Nintendo shut down NNID logins back in April after it discovered hackers had compromised some 160,000 accounts using legacy credentials. Now, the company says that figure may have totalled 300,000. In a Japanese language statement posted today, Nintendo says that in continuing the investigation, it found “approximately 140,000 additional NNIDs" that were vulnerable to being accessed maliciously. It also clarified that the issue was not the result of a direct Nintendo breach, but rather customers using the same passwords in multiple places. Those compromised on other platforms were likely sold or harvested from the dark web.
By taking advantage of vulnerabilities surrounding legacy accounts, hackers were able access newer accounts, and subsequently the PayPal funds associated with it. While credit card information was not directly accessible, hackers were able to exploit their access to these PayPal accounts to make fraudulent purchases for newer systems (like the Switch) that were linked via legacy logins. Details such as nicknames, email addresses and dates of birth were also potentially viewed by third parties.
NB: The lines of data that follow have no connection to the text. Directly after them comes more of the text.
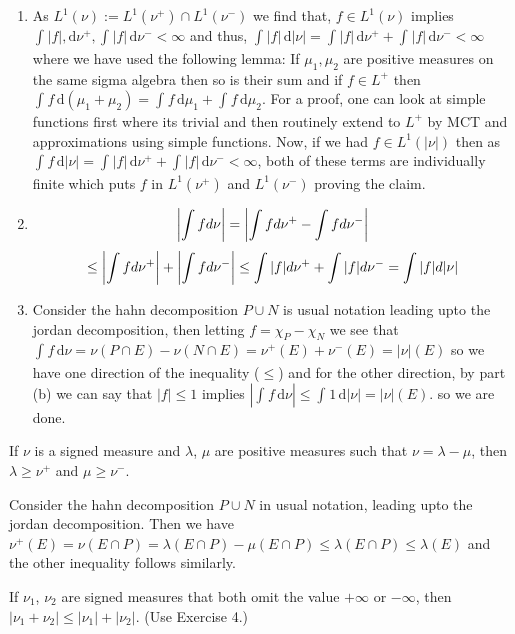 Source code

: \documentclass[12pt,a4paper]{article}
\begin{document}
\begin{solution}
\begin{enumerate}[label=\alph*.]
\item As $L^1(\nu):=L^1(\nu^+)\cap L^1(\nu^-)$ we find that, $f\in L^1(\nu)$ implies $ \int_{}^{}|f|,\mathrm{d}\nu^+, \int_{}^{}|f|\,\mathrm{d}\nu^-<\infty$ and thus, $ \int_{}^{}|f|\,\mathrm{d}|\nu|= \int_{}^{}|f|\,\mathrm{d}\nu^++ \int_{}^{}|f|\,\mathrm{d}\nu^-<\infty$ where we have used the following lemma: If $\mu_1,\mu_2$ are positive measures on the same sigma algebra then so is their sum and if $f\in L^+$ then $ \int_{}^{}f\,\mathrm{d}(\mu_1+\mu_2)= \int_{}^{}f\,\mathrm{d}\mu_1+ \int_{}^{}f\,\mathrm{d}\mu_2$. 
For a proof, one can look at simple functions first where its trivial and then routinely extend to $L^+$ by MCT and approximations using simple functions. 
Now, if we had $f\in L^1(|\nu|)$ then as $ \int_{}^{}f\,\mathrm{d}|\nu|=\int_{}^{}|f|\,\mathrm{d}\nu^++ \int_{}^{}|f|\,\mathrm{d}\nu^-<\infty$, both of these terms are individually finite which puts $f$ in $L^1(\nu^+)$ and $L^1(\nu^-)$ proving the claim.
\item \[
    \qty|\int fd\nu|=\qty|\int fd\nu^+-\int fd\nu^-|
\]
\[\leq\qty|\int fd\nu^+|+\qty|\int fd\nu^-|\leq\int|f|d\nu^++\int|f|d\nu^-=\int|f|d|\nu|
\]
 
\item Consider the hahn decomposition $P\cup N$ is usual notation leading upto the jordan decomposition, then letting $f=\chi_P-\chi_N$ we see that $ \int_{}^{}f\,\mathrm{d}\nu=\nu(P\cap E)-\nu(N\cap E)=\nu^+(E)+\nu^-(E)=|\nu|(E)$ so we have one direction of the inequality ($\leq$) and for the other direction, by part (b) we can say that $|f|\leq 1$ implies $|\int_{}^{}f\,\mathrm{d}\nu|\leq \int_{}^{}1\,\mathrm{d}|\nu|=|\nu|(E).$ so we are done.
\end{enumerate}
\end{solution}
\begin{problem}\label{prob:3-4}
If $\nu$ is a signed measure and $\lambda$, $\mu$ are positive measures such that $\nu=\lambda-\mu$, then $\lambda\ge\nu^{+}$ and $\mu\ge\nu^{-}$.
\end{problem}
\begin{solution}
Consider the hahn decomposition $P\cup N$ in usual notation, leading upto the jordan decomposition. 
Then we have $\nu^+(E)=\nu(E\cap P)=\lambda(E\cap P)-\mu(E\cap P)\leq\lambda(E\cap P)\leq\lambda(E)$ and the other inequality follows similarly. 
\end{solution}
\begin{problem}\label{prob:3-5}
If $\nu_{1}$, $\nu_{2}$ are signed measures that both omit the value $+\infty$ or $-\infty$, then $|\nu_{1}+\nu_{2}|\le|\nu_{1}|+|\nu_{2}|$. (Use Exercise 4.)
\end{problem}
\end{document}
Nintendo went straight to the source of the problem and shut down NNIDs completely, assuring customers that it would refund fraudulent purchases and — eventually — encouraging users to sign up to two-factor authentication. In today’s statement, Nintendo says that fewer than one percent of the NNIDs that were vulnerable could actually be used to make fraudulent transactions. Passwords for the additional 140,000 accounts have been reset and their owners contacted, and the company says it's “taking additional security measures.” It’s not specified exactly what these are, though.
Nintendo was hit with criticism for the way it originally handled the situation, with many accusing the company of not acting fast enough, and failing to provide proper guidance to those affected. But the conclusion that the issue stemmed largely from users’ repetitive password use is a teachable moment for everyone when it comes to practising good password hygiene.